§ **Supplied information**:
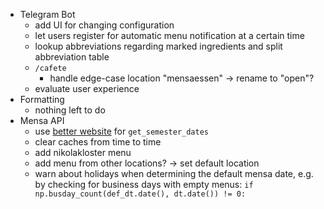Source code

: - Telegram Bot
    - add UI for changing configuration
    - let users register for automatic menu notification at a certain time
    - lookup abbreviations regarding marked ingredients and split abbreviation table
    - `/cafete`
        - handle edge-case location "mensaessen" -> rename to "open"?
    - evaluate user experience
- Formatting
    - nothing left to do
- Mensa API
    - use [better website](http://www.uni-passau.de/studium/waehrend-des-studiums/semesterterminplan/vorlesungszeiten/)
        for `get_semester_dates`
    - clear caches from time to time
    - add nikolakloster menu
    - add menu from other locations? -> set default location
    - warn about holidays when determining the default mensa date, e.g. by checking for business days with empty menus: 
        `if np.busday_count(def_dt.date(), dt.date()) != 0:`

§ **Try it**:
Your answer should be every line above, written out exactly, with no pictures.

§ **Output of the exercise**:
Source code

: - Telegram Bot
    - add UI for changing configuration
    - let users register for automatic menu notification at a certain time
    - lookup abbreviations regarding marked ingredients and split abbreviation table
    - `/cafete`
        - handle edge-case location "mensaessen" -> rename to "open"?
    - evaluate user experience
- Formatting
    - nothing left to do
- Mensa API
    - use [better website](http://www.uni-passau.de/studium/waehrend-des-studiums/semesterterminplan/vorlesungszeiten/)
        for `get_semester_dates`
    - clear caches from time to time
    - add nikolakloster menu
    - add menu from other locations? -> set default location
    - warn about holidays when determining the default mensa date, e.g. by checking for business days with empty menus: 
        `if np.busday_count(def_dt.date(), dt.date()) != 0:`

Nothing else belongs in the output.